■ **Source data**
----

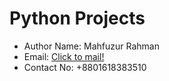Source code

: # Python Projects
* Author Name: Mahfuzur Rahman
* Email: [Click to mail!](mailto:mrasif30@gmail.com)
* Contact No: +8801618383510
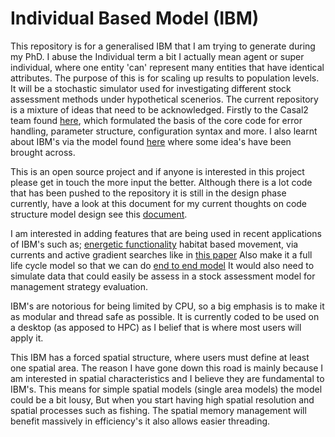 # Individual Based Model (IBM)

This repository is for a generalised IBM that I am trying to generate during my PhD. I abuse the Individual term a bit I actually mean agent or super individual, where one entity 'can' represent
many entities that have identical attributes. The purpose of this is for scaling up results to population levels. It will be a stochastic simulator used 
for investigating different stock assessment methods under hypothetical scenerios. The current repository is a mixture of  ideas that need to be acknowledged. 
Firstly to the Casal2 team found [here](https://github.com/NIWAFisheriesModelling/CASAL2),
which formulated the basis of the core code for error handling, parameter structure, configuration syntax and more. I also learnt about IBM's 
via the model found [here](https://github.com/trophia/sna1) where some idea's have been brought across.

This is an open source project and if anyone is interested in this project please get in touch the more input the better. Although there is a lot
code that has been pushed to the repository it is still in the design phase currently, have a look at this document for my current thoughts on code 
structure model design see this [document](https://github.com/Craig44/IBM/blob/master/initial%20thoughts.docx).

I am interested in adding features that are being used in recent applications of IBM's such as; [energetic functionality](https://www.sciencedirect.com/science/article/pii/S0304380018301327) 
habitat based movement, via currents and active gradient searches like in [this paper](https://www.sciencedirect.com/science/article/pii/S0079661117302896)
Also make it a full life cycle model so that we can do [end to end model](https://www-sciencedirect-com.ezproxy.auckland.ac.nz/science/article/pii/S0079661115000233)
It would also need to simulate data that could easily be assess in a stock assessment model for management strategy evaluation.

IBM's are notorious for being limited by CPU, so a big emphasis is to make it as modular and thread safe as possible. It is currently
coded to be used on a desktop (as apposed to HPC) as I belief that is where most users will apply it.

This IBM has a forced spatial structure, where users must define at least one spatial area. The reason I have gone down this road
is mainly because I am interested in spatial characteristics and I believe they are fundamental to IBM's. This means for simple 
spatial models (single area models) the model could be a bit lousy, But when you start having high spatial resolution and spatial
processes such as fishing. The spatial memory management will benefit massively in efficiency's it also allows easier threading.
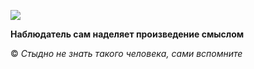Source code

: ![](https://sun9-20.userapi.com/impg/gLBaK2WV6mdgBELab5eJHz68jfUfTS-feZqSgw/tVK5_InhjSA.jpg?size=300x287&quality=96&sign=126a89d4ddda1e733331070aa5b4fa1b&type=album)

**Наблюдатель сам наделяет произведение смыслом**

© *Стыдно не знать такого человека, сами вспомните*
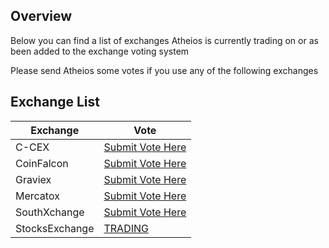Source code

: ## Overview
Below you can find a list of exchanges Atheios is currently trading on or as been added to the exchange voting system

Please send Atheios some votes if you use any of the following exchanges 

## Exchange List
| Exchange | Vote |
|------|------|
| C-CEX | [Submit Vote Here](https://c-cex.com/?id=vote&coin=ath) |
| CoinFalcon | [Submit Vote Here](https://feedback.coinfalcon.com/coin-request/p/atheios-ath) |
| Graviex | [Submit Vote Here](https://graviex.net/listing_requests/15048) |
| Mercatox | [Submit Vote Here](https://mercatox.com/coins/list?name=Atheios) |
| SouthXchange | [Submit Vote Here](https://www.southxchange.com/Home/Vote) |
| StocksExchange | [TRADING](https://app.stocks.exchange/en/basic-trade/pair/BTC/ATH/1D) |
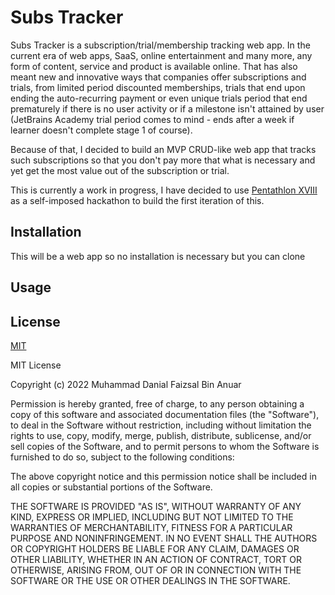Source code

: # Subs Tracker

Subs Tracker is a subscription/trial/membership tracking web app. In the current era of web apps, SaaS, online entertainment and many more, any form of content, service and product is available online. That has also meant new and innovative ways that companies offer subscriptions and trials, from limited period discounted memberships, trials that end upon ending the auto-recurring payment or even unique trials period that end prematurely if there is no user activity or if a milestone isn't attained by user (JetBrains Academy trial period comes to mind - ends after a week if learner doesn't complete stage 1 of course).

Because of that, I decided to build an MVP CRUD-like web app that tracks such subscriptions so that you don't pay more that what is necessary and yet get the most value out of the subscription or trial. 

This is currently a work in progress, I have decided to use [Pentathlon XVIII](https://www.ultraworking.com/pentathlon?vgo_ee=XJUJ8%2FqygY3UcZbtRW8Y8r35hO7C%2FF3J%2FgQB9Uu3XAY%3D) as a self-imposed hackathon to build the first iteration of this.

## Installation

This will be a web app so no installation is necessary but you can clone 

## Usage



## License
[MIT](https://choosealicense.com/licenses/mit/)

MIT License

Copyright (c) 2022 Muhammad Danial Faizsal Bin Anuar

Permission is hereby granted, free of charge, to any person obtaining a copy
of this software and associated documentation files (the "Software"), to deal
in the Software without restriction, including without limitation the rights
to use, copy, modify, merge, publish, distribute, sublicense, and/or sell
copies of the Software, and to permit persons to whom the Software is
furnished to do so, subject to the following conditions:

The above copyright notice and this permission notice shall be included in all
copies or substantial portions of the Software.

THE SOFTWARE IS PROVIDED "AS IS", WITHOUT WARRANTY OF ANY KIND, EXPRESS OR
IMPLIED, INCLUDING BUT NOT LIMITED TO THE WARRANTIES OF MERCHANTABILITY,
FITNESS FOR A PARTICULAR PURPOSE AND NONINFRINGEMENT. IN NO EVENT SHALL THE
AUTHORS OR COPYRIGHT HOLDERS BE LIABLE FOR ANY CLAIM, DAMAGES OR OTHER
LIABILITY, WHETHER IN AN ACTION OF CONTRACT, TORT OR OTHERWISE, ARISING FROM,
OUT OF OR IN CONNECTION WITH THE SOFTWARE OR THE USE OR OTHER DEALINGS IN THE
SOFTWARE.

----

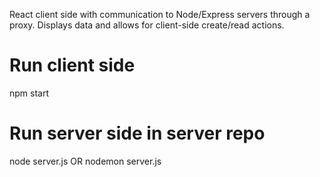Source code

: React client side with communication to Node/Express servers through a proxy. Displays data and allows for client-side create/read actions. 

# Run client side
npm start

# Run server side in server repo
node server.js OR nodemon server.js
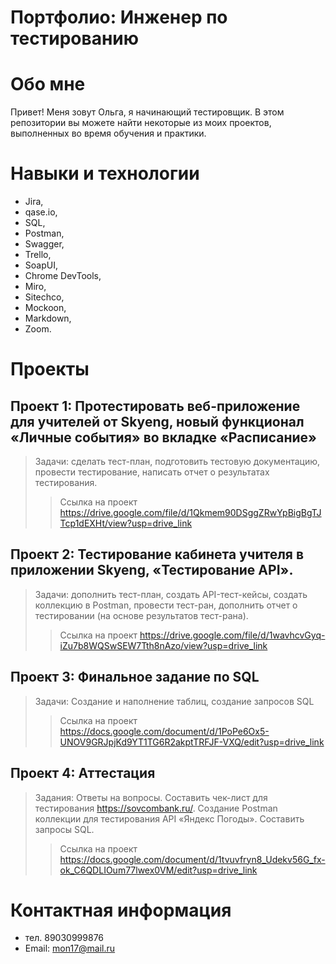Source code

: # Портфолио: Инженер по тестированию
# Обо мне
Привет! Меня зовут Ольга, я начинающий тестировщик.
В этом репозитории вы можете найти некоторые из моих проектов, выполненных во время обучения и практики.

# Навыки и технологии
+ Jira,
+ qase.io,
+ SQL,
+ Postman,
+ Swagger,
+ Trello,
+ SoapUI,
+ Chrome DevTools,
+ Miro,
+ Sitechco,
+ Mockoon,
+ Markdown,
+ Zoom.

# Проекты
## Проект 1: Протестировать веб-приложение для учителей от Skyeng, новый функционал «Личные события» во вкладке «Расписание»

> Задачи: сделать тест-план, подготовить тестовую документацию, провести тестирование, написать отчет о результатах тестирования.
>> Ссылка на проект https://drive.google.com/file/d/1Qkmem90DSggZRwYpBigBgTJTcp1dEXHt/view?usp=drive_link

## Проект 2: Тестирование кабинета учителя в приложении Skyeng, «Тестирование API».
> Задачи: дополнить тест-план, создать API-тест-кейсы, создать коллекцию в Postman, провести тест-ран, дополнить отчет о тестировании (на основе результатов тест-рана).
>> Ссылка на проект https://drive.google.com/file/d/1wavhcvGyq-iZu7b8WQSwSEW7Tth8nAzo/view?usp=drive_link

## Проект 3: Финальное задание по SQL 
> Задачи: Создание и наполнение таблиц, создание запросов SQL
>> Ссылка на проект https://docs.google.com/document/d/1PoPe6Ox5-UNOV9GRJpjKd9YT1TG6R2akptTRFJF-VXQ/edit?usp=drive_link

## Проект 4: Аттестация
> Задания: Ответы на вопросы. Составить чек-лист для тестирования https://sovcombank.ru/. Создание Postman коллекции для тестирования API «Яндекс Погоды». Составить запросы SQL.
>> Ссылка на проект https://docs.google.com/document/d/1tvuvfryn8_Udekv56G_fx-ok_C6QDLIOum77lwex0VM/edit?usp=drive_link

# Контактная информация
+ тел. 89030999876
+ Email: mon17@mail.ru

----

■ **Aim of the exercise**
A single number is the answer: how many lines in the records above contain the word "area".

■ **Answer for the task**
2